March 12, 2019
Facebook AI Research, the Lorraine Research Laboratory in Computer Science and its Applications (LORIA), and University College London recently conducted a study to determine if AI can navigate a fantasy text-based game, dubbed “LIGHT.” To examine the AI agents’ comprehension of the virtual world, the study investigated the so-called grounding dialogue, comprised of mutual knowledge, beliefs and assumptions allowing communication between two people. The large-scale, crowdsourced “LIGHT” environment allows AI and humans to interact.
VentureBeat reports that the study, published by the preprint server arXiv.org, describes how “[t]he current state of the art uses only the statistical regularities of language data, without explicit understanding of the world that the language describes.”
“[O]ur framework allows learning from both actions and dialogue, [and our] hope is that ‘LIGHT’ can be fun for humans to interact with, enabling future engagement with our models,” the paper added. Human annotators created “all utterances,” meaning it would be natural language, with “ambiguity and coreference, making it a challenging platform for grounded learning of language and actions.”
After human annotators created backstories, location names, character categories and a list of characters and sets of their belongings, “the researchers then separately crowdsourced objects and accompanying descriptions, as well as a range of actions.” “LIGHT” currently has natural language descriptions of “663 locations based on a set of regions and biomes (like “countryside,” “forest,” and “graveyard”) all told, along with 3,462 objects and 1,755 characters,” as well as a dataset of “character-driven” interactions.
Researchers recorded 10,777 episodes of two human-controlled characters in a random location who took turns performing one action and saying one thing.

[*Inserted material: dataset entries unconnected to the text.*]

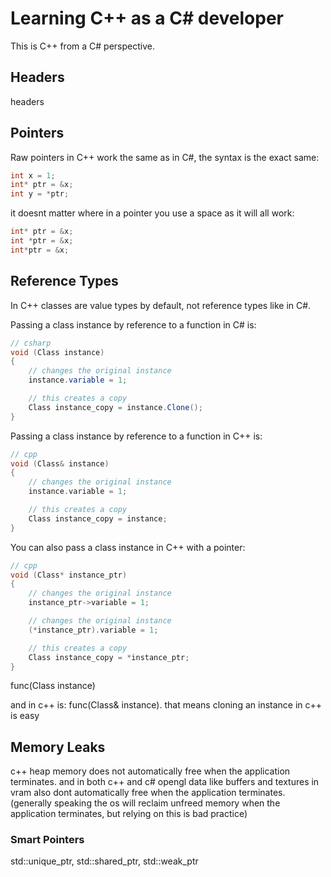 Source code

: # Learning C++ as a C# developer

This is C++ from a C# perspective.

## Headers

headers

## Pointers

Raw pointers in C++ work the same as in C#, the syntax is the exact same:
```cpp
int x = 1;
int* ptr = &x;
int y = *ptr;
```

it doesnt matter where in a pointer you use a space as it will all work:

```cpp
int* ptr = &x;
int *ptr = &x;
int*ptr = &x;
```

## Reference Types

In C++ classes are value types by default, not reference types like in C#.

Passing a class instance by reference to a function in C# is:
```csharp
// csharp
void (Class instance)
{
    // changes the original instance
    instance.variable = 1;

    // this creates a copy
    Class instance_copy = instance.Clone();
}
```

Passing a class instance by reference to a function in C++ is:
```cpp
// cpp
void (Class& instance)
{
    // changes the original instance
    instance.variable = 1;

    // this creates a copy
    Class instance_copy = instance;
}
```

You can also pass a class instance in C++ with a pointer:
```cpp
// cpp
void (Class* instance_ptr)
{
    // changes the original instance
    instance_ptr->variable = 1;

    // changes the original instance
    (*instance_ptr).variable = 1;

    // this creates a copy
    Class instance_copy = *instance_ptr;
}
```

func(Class instance)

and in c++ is: func(Class& instance). that means cloning an instance in c++ is easy

## Memory Leaks

c++ heap memory does not automatically free when the application terminates. and in both c++ and c# opengl data like buffers and textures in vram also dont automatically free when the application terminates. (generally speaking the os will reclaim unfreed memory when the application terminates, but relying on this is bad practice)

### Smart Pointers

std::unique_ptr, std::shared_ptr, std::weak_ptr
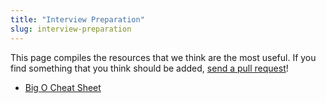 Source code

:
 ```yaml
---
title: "Interview Preparation"
slug: interview-preparation
---
```


This page compiles the resources that we think are the most useful. If you find something that you think should be added, [send a pull request](https://github.com/MakeSchool-Tutorials/MS-2017-Additional-Resources)!

- [Big O Cheat Sheet](http://bigocheatsheet.com/)
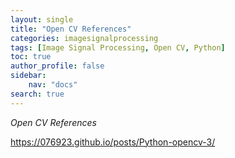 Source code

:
 ```yaml
---
layout: single
title: "Open CV References"
categories: imagesignalprocessing
tags: [Image Signal Processing, Open CV, Python]
toc: true
author_profile: false
sidebar:
    nav: "docs"
search: true
---
```


*Open CV References*

https://076923.github.io/posts/Python-opencv-3/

The researchers then created an AI model, using Facebook’s PyTorch machine learning framework in ParlAI, to “produce separate representations for each sentence from the grounding information.” Using Google’s Bidirectional Encoder Representations from Transformers (BERT) natural language processing technique, they next built a fast bi-ranker model and a slower cross-ranker model.
Another set of AI models was used to “encode context features (such as dialogue, persona, and setting) and generate actions.” The results showed that the AI players “had a knack for leaning on past dialogue and for adjusting their predictions in light of the game world’s changing state, and dialogue grounding on local environments’ details.” But “none of the models bested humans in terms of performance,” although adding more grounding information did improve the models’ performance.
The study also showed that “AI demonstrated the ability to produce outputs appropriate for a given setting even when the dialogue and characters didn’t change, suggesting that they’d gained the ability to contextualize.”